Esophageal atresia is a congenital malformation incompatible with life due to the inability to eat on the one hand but also to tracheobronchial flooding.

Keywords
INTRODUCTION

Esophageal atresia is a congenital malformation incompatible with life due to the inability to eat on the one hand but also to tracheobronchial flooding. Its morbidity and mortality has clearly improved in developed countries but still remains very high in Africa.

 

Our study reports the observations of the first two cases out of ten, having survived the surgical treatment of this pathology at the CHU Mère-enfant Fondation jeanne Ebori in Libreville over a period of 2 years, as well as the means highlighted to achieve this.

 

Observation 1

BB N. newborn born at the end of 40 weeks+2 days, vaginally, of a pregnancy having benefited from 5 antenatal consultations and weighing 3280g. The first minute apgar was 10/10. He was treated for a maternal-fetal infection with a birth fever of 39.8°C. He was then transferred to D7 of life in front of the diagnostic suspicion in our structure.

 

The Admission Exam Found

Dehydration, hypersialorrhea, jaundice and rales of bronchial congestion.

 

The thoraco-abdominal x-ray showed the nasogastric tube in the proximal esophageal cul-de-sac with digestive aeration in favor of an esophageal fistula.

 

The management consisted of hospitalization, conditioning, dorsal decubitus in the proclive position and continuous aspiration.

 

First-line antibiotic therapy (cefotaxime, Gentamycin, metronidazole), basic intakes with SG10% enriched in electrolytes. No associated malformation was found on ultrasounds.

 

He was operated on at day 8 of life. The treatment consisted of an end-to-end anastomosis with closure of the tracheal fistula and verification of the seal, after right anterolateral thoracotomy and an extra-pleural approach. A transanastomotic nasogastric tube and a chest tube were placed. 

 

The patient was extubated on an operating table with spontaneous breathing.

 

The diagnosis of type III esophageal atresia was confirmed intraoperatively. Immediately postoperatively, the patient was put on second-line antibiotic therapy (ceftazidine, vancomycin and metronidazole) with parenteral nutrition with Kabivein *, adjusting the intake to the child's weight.

 

The chest tube and nasogastric tube were removed on D6 postoperatively.

 

The postoperative follow-up was marked on D6 postoperatively by suppuration of the wall with CRP at 181ng / l treated with daily local care with Dakin and the replacement of ceftazidine by imipenem. The TOGD performed on D7 postoperatively confirmed esophageal continuity and allowed the start of enteral feeding.

 

On post-operative day 8, the onset of fever and abdominal distension with collateral venous circulation caused enteral feeding to be suspended until resumption of transit 48 hours later.

 

He also received a blood transfusion for anemia at 8.6g / dl.

 

On postoperative D10 the wound was clean and bacteriological examination of the pus had found Enterobacter sensitive to ciprofloxacin.

 

The patient was discharged on D29 postoperative and D30 of hospitalization.

 

The follow-up at 18 months was normal.

 

Observation 2

BB L. was born at 40 AG, with a weight of 3425 g. He was transferred from a Regional Hospital Center on suspicion of esophageal atresia at day 6 of life. He was born vaginally at the end of an unsuccessful pregnancy with a 7/10 Apgar and stained amniotic fluid.

The examination upon admission found: Respiratory distress with hypersialorrhea, bronchial congestion and crackling rales in both lung fields.

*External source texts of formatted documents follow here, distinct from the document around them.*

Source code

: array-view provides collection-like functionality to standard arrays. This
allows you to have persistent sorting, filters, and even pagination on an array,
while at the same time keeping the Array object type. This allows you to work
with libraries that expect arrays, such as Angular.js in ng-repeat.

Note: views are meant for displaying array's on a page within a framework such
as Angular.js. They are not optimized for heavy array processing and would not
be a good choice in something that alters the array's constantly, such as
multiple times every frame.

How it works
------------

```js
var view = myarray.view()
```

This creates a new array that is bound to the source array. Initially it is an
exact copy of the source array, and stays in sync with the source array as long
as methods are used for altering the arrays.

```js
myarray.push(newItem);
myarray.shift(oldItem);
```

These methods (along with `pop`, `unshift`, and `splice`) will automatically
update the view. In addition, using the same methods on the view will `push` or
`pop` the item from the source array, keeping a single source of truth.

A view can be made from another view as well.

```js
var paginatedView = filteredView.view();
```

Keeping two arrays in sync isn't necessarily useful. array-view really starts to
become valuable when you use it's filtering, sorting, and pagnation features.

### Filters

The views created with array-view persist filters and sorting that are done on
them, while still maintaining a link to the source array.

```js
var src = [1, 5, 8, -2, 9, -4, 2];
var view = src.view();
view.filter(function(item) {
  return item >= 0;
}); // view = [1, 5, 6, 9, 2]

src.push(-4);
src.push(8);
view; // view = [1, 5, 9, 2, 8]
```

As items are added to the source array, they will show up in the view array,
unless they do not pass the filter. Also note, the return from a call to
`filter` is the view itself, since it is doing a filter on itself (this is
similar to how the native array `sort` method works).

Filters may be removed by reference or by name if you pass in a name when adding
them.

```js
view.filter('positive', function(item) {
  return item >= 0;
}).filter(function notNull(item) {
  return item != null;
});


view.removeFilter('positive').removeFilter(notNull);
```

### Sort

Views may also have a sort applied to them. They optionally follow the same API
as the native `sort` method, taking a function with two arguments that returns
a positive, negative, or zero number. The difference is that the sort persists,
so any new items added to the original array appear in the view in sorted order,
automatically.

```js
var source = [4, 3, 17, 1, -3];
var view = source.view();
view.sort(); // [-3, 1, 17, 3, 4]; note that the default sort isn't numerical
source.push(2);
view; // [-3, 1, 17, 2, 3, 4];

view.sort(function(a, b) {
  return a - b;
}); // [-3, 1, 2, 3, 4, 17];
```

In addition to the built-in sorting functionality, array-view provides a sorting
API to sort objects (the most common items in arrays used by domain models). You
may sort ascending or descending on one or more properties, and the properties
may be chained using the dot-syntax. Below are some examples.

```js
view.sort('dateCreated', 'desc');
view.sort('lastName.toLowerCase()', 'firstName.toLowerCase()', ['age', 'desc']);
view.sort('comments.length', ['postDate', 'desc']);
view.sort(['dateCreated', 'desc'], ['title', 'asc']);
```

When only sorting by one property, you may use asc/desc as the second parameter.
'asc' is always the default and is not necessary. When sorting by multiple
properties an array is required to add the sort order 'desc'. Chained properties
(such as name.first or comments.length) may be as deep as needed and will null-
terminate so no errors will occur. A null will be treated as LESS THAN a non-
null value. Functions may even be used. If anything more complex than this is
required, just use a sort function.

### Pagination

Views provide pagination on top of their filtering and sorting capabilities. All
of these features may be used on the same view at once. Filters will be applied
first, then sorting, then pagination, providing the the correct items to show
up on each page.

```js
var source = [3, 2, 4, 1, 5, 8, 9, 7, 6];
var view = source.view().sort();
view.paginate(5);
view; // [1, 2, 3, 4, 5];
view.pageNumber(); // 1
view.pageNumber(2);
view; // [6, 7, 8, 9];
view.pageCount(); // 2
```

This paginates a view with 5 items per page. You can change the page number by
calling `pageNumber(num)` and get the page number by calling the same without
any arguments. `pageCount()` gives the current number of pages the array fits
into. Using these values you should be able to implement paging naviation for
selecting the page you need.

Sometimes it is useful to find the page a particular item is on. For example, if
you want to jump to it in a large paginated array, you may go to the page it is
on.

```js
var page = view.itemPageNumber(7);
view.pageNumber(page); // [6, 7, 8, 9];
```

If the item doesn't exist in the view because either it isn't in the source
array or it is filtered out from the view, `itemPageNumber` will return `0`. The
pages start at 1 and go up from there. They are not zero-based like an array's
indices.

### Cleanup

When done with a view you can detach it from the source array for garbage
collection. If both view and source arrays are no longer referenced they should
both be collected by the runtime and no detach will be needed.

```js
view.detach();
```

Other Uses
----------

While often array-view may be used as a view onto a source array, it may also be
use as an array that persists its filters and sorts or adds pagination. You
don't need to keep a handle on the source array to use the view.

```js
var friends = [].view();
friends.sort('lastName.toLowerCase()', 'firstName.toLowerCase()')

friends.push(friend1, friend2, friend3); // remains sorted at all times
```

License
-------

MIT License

The thoraco-abdominal x-ray showed the nasogastric tube coiled in the proximal esophageal cul-de-sac with digestive aeration in favor of an esophageal fistula (Figure 1). 

 

 

Figure 1: Digestive Aeration in Favor of an Esophageal Fistula

 

No associated malformations were found on cardiac, abdominal and trans-frontanellar ultrasounds.

 

The management consisted of conditioning; dorsal decubitus, in a proclive position with continuous aspiration of the esophageal fornix.

 

First-line antibiotic therapy (cefotaxime, Gentamycin, metronidazole) and basic intakes with SG10% enriched with electrolytes.

 

He was operated on the day 8 of his life (ie 48 hours after his admission). The intraoperative diagnosis confirmed type III esophageal atresia. The treatment consisted of an end-to-end anastomosis with closure of the fistula after a right anterolateral and extra-pleural thoracic approach. The tracheal seal was checked, a transanastomotic nasogastric tube and a chest tube were placed. The patient was extubated on an operating table with spontaneous breathing.

 

Immediately postoperatively, the patient was placed on second-line antibiotic therapy (ceftazidine, vancomycin, metronidazole) and parenteral nutrition. The transanastomotic nasogastric tube was accidentally torn from H3 postoperatively). The biological assessment was normal on D2 postoperative.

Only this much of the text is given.